Chapter Text
Marinette’s parents thought it was funny that she moved to the opposite side of Paris only to work at another patisserie (to which she would always counter with a. she moved out to study at one of the finest fashion and design institutes in all of France and b. it was a café not a patisserie and their pastries were nothing compared to her parents’). But she needed the extra cash and lulls throughout the day like this one always gave her some time to sketch out a new design.
The environment helped a lot. The constant aroma of coffee mingled with the scent of fresh bread danced in the sunlight during warm days and teased those that passed by during cold days.

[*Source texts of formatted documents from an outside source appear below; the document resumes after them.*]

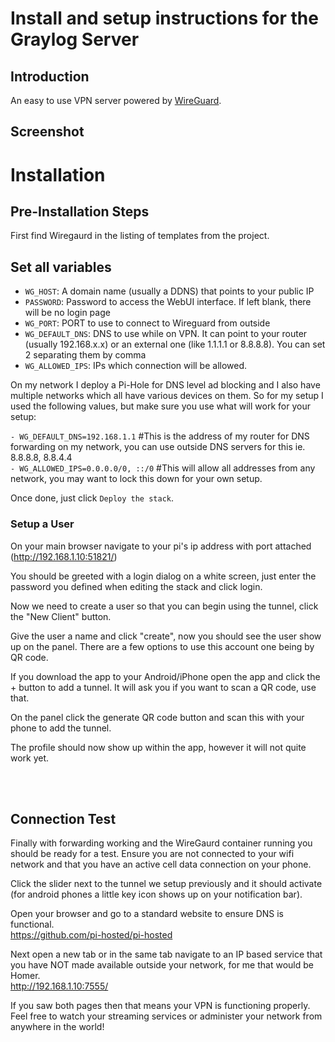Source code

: # Install and setup instructions for the Graylog Server

## Introduction

An easy to use VPN server powered by [WireGuard](https://github.com/WeeJeWel/wg-easy/).

## Screenshot



# Installation

## Pre-Installation Steps

First find Wiregaurd in the listing of templates from the project.


## Set all variables



- `WG_HOST`: A domain name (usually a DDNS) that points to your public IP
- `PASSWORD`: Password to access the WebUI interface. If left blank, there will be no login page
- `WG_PORT`: PORT to use to connect to Wireguard from outside
- `WG_DEFAULT_DNS`: DNS to use while on VPN. It can point to your router (usually 192.168.x.x) or an external one (like 1.1.1.1 or 8.8.8.8). You can set 2 separating them by comma
- `WG_ALLOWED_IPS`: IPs which connection will be allowed.

On my network I deploy a Pi-Hole for DNS level ad blocking and I also have multiple networks which all have various devices on them. So for my setup I used the following values, but make sure you use what will work for your setup:

`- WG_DEFAULT_DNS=192.168.1.1` #This is the address of my router for DNS forwarding on my network, you can use outside DNS servers for this ie. 8.8.8.8, 8.8.4.4<br>
`- WG_ALLOWED_IPS=0.0.0.0/0, ::/0` #This will allow all addresses from any network, you may want to lock this down for your own setup.

Once done, just click `Deploy the stack`.

### Setup a User
 
On your main browser navigate to your pi's ip address with port attached (http://192.168.1.10:51821/)

You should be greeted with a login dialog on a white screen, just enter the password you defined when editing the stack and click login.


Now we need to create a user so that you can begin using the tunnel, click the "New Client" button.


Give the user a name and click "create", now you should see the user show up on the panel.  There are a few options to use this account one being by QR code.

If you download the app to your Android/iPhone open the app and click the + button to add a tunnel.  It will ask you if you want to scan a QR code, use that.

On the panel click the generate QR code button and scan this with your phone to add the tunnel.


The profile should now show up within the app, however it will not quite work yet.

<br><br>
## Connection Test

Finally with forwarding working and the WireGaurd container running you should be ready for a test.  Ensure you are not connected to your wifi network and that you have
an active cell data connection on your phone.

Click the slider next to the tunnel we setup previously and it should activate (for android phones a little key icon shows up on your notification bar).

Open your browser and go to a standard website to ensure DNS is functional.<br>
https://github.com/pi-hosted/pi-hosted

Next open a new tab or in the same tab navigate to an IP based service that you have NOT made available outside your network, for me that would be Homer.<br>
http://192.168.1.10:7555/

If you saw both pages then that means your VPN is functioning properly.  Feel free to watch your streaming services or administer your network from anywhere in the world!
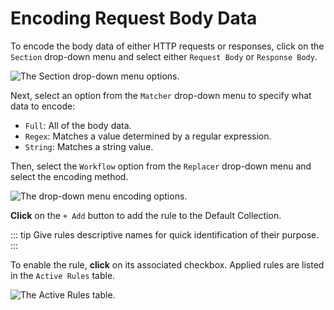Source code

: # Encoding Request Body Data

To encode the body data of either HTTP requests or responses, click on the `Section` drop-down menu and select either `Request Body` or `Response Body`.

<img alt="The Section drop-down menu options." src="/_images/match_replace_bodies.png" center/>

Next, select an option from the `Matcher` drop-down menu to specify what data to encode:

- `Full`: All of the body data.
- `Regex`: Matches a value determined by a regular expression.
- `String`: Matches a string value.

Then, select the `Workflow` option from the `Replacer` drop-down menu and select the encoding method.

<img alt="The drop-down menu encoding options." src="/_images/match_replace_encoding.png" center/>

**Click** on the `+ Add` button to add the rule to the Default Collection.

::: tip
Give rules descriptive names for quick identification of their purpose.
:::

To enable the rule, **click** on its associated checkbox. Applied rules are listed in the `Active Rules` table.

<img alt="The Active Rules table." src="/_images/match_replace_header_enable.png" center/>
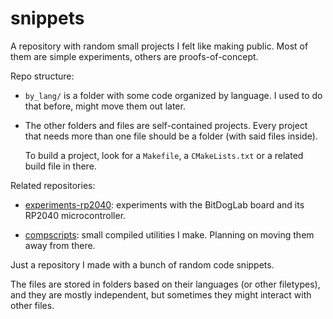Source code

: # snippets

A repository with random small projects I felt like making public. Most of them are simple experiments, others are proofs-of-concept.

Repo structure:

- `by_lang/` is a folder with some code organized by language. I used to
    do that before, might move them out later.

- The other folders and files are self-contained projects. Every project
    that needs more than one file should be a folder (with said files
    inside).

  To build a project, look for a `Makefile`, a `CMakeLists.txt` or a
  related build file in there.

Related repositories:

- [experiments-rp2040](https://github.com/yohannd1/experiments-rp2040):
  experiments with the BitDogLab board and its RP2040 microcontroller.

- [compscripts](https://github.com/yohannd1/compscripts): small compiled
  utilities I make. Planning on moving them away from there.

Just a repository I made with a bunch of random code snippets.

The files are stored in folders based on their languages (or other
filetypes), and they are mostly independent, but sometimes they might
interact with other files.
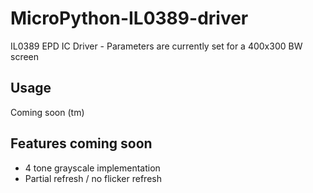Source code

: # MicroPython-IL0389-driver
IL0389 EPD IC Driver - Parameters are currently set for a 400x300 BW screen

## Usage
Coming soon (tm)

## Features coming soon
 - 4 tone grayscale implementation
 - Partial refresh / no flicker refresh

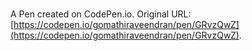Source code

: # 

A Pen created on CodePen.io. Original URL: [https://codepen.io/gomathiraveendran/pen/GRvzQwZ](https://codepen.io/gomathiraveendran/pen/GRvzQwZ).


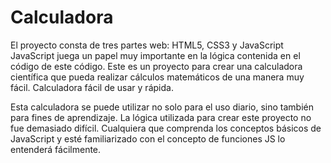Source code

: # Calculadora
El proyecto consta de tres partes web: HTML5, CSS3 y JavaScript   JavaScript juega un papel muy importante en la lógica contenida en el código de este código.
Este es un proyecto para crear una calculadora científica que pueda realizar cálculos matemáticos de una manera muy fácil.
Calculadora fácil de usar y rápida.

Esta calculadora se puede utilizar no solo para el uso diario, sino también para fines de aprendizaje.
La lógica utilizada para crear este proyecto no fue demasiado difícil.
Cualquiera que comprenda los conceptos básicos de JavaScript y esté familiarizado con el concepto de funciones JS lo entenderá fácilmente.
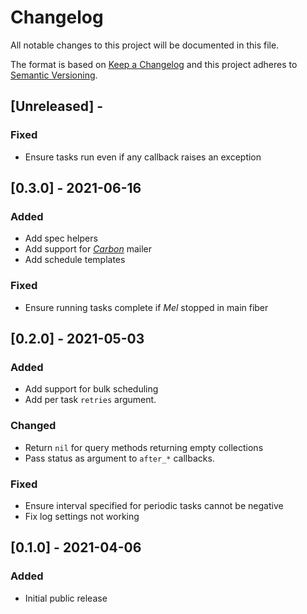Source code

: # Changelog

All notable changes to this project will be documented in this file.

The format is based on [Keep a Changelog](http://keepachangelog.com/en/1.0.0/)
and this project adheres to [Semantic Versioning](http://semver.org/spec/v2.0.0.html).

## [Unreleased] - 

### Fixed
- Ensure tasks run even if any callback raises an exception

## [0.3.0] - 2021-06-16

### Added
- Add spec helpers
- Add support for [*Carbon*](https://github.com/luckyframework/carbon) mailer
- Add schedule templates

### Fixed
- Ensure running tasks complete if *Mel* stopped in main fiber

## [0.2.0] - 2021-05-03

### Added
- Add support for bulk scheduling
- Add per task `retries` argument.

### Changed
- Return `nil` for query methods returning empty collections
- Pass status as argument to `after_*` callbacks.

### Fixed
- Ensure interval specified for periodic tasks cannot be negative
- Fix log settings not working

## [0.1.0] - 2021-04-06

### Added
- Initial public release
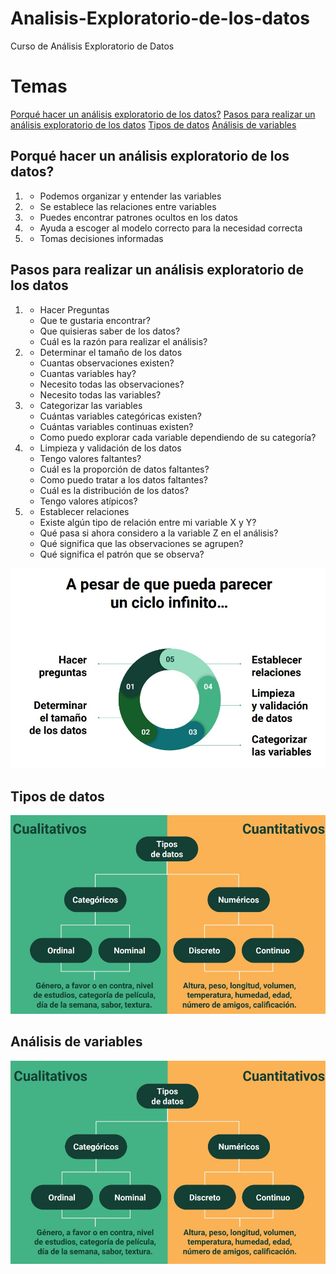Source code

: # Analisis-Exploratorio-de-los-datos
Curso de Análisis Exploratorio de Datos
# Temas
[Porqué hacer un análisis exploratorio de los datos?](#1')
[Pasos para realizar un análisis exploratorio de los datos](#2)
[Tipos de datos](#3)
[Análisis de variables](#4)
## Porqué hacer un análisis exploratorio de los datos? <a name="1"></a>

1. - Podemos organizar y entender las variables
2. - Se establece las relaciones entre variables
3. - Puedes encontrar patrones ocultos en los datos
4. - Ayuda a escoger al modelo correcto para la necesidad correcta
5. - Tomas decisiones informadas

## Pasos para realizar un análisis exploratorio de los datos<a name="2"></a>

1. - Hacer Preguntas
    * Que te gustaria encontrar?
    * Que quisieras saber de los datos?
    * Cuál es la razón para realizar el análisis?

2. - Determinar el tamaño de los datos
    * Cuantas observaciones existen?
    * Cuantas variables hay?
    * Necesito todas las observaciones?
    * Necesito todas las variables?

3. - Categorizar las variables
    * Cuántas variables categóricas existen?
    * Cuántas variables continuas existen?
    * Como puedo explorar cada variable dependiendo de su categoría?

4. - Limpieza y validación de los datos
    * Tengo valores faltantes?
    * Cuál es la proporción de datos faltantes?
    * Como puedo tratar a los datos faltantes?
    * Cuál es la distribución de los datos?
    * Tengo valores atípicos?

5. - Establecer relaciones
    * Existe algún tipo de relación entre mi variable X y Y?
    * Qué pasa si ahora considero a la variable Z en el análisis?
    * Qué significa que las observaciones se agrupen?
    * Qué significa el patrón que se observa?

![Ciclo de vida de AED](img/ciclo.jpg)


## Tipos de datos<a name="3"></a>

![Tipos de datos](img/tipos_de_datos.jpg)


## Análisis de variables<a name="4"></a>

![Variables](img/variables.jpg)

The café had quickly become one of Marinette’s favorite spots to design just because she always got her best ideas while working.
Of course, the presence of a certain ex-model certainly didn’t hurt.
She hadn’t believed him when he first told her that he was Adrien Agreste simply because he didn’t look a thing like him. Marinette had read all about the estranged relationship between Adrien and his father Gabriel Agreste, the owner of France’s largest fashion company Gabriel, how as soon as Adrien had turned eighteen he severed all ties with his father, took his inheritance, swore off modeling for good and disappeared from the public eye. It was rumored that he’d started university somewhere in Paris, but other than that, no one had seen hide or hair of him until Marinette submitted a job application to Le Café Miraculous.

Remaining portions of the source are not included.